For the entries below, print exactly the lines between the line holding "Spirit | Investment Chains" and the line holding "Spirit is to", inclusive, and nothing else.

### AVAILABLE RECORDS

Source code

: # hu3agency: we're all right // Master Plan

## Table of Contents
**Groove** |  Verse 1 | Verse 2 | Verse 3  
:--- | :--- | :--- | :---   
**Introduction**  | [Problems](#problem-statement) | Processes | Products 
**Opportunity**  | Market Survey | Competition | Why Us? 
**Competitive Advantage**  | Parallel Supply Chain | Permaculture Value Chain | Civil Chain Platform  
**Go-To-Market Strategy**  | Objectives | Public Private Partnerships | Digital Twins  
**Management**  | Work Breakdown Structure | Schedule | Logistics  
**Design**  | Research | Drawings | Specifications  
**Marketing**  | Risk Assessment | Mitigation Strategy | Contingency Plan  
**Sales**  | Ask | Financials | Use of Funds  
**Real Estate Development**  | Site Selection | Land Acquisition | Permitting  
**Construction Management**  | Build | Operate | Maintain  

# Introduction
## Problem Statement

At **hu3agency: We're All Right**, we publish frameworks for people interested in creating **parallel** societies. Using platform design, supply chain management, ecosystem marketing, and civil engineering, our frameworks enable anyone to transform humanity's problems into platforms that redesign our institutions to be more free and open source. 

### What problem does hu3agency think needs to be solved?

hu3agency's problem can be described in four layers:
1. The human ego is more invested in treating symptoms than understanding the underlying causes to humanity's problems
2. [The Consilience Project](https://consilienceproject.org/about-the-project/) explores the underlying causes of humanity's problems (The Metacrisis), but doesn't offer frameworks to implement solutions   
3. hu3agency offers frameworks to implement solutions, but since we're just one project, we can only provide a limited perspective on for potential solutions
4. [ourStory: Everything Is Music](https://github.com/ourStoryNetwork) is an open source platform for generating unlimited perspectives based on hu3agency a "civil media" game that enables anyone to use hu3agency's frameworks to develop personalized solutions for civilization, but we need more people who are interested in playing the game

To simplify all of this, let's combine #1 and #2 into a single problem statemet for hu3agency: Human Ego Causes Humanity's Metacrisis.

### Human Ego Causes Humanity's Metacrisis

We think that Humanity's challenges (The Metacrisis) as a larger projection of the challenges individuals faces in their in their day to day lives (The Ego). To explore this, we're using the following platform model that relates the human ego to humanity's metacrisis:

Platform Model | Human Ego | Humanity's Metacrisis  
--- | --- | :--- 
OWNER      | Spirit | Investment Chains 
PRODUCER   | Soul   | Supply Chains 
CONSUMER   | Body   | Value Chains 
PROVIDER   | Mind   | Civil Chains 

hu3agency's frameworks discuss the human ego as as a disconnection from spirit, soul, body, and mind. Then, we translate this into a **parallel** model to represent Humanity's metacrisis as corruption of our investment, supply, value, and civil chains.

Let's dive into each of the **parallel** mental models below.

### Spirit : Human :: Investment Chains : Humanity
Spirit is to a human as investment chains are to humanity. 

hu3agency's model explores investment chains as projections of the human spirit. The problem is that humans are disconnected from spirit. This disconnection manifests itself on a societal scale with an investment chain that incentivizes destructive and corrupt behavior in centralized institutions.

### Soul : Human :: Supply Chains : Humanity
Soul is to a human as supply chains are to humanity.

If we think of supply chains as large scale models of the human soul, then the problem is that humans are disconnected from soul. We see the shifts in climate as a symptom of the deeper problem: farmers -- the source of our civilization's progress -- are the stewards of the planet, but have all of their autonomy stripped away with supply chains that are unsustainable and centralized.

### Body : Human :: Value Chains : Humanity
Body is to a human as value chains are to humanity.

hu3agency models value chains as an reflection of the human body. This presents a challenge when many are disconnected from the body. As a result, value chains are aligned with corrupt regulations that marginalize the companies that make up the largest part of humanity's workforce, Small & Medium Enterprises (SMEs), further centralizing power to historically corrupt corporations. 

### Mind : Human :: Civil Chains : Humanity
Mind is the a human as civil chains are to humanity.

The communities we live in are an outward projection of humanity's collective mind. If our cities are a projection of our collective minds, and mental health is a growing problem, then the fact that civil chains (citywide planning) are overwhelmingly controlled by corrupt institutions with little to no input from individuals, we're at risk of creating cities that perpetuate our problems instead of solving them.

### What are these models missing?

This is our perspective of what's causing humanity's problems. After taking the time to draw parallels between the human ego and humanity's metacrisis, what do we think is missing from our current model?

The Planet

######

● ANSWER SECTION:
OWNER      | Spirit | Investment Chains 
PRODUCER   | Soul   | Supply Chains 
CONSUMER   | Body   | Value Chains 
PROVIDER   | Mind   | Civil Chains 

hu3agency's frameworks discuss the human ego as as a disconnection from spirit, soul, body, and mind. Then, we translate this into a **parallel** model to represent Humanity's metacrisis as corruption of our investment, supply, value, and civil chains.

Let's dive into each of the **parallel** mental models below.

### Spirit : Human :: Investment Chains : Humanity
Spirit is to a human as investment chains are to humanity. 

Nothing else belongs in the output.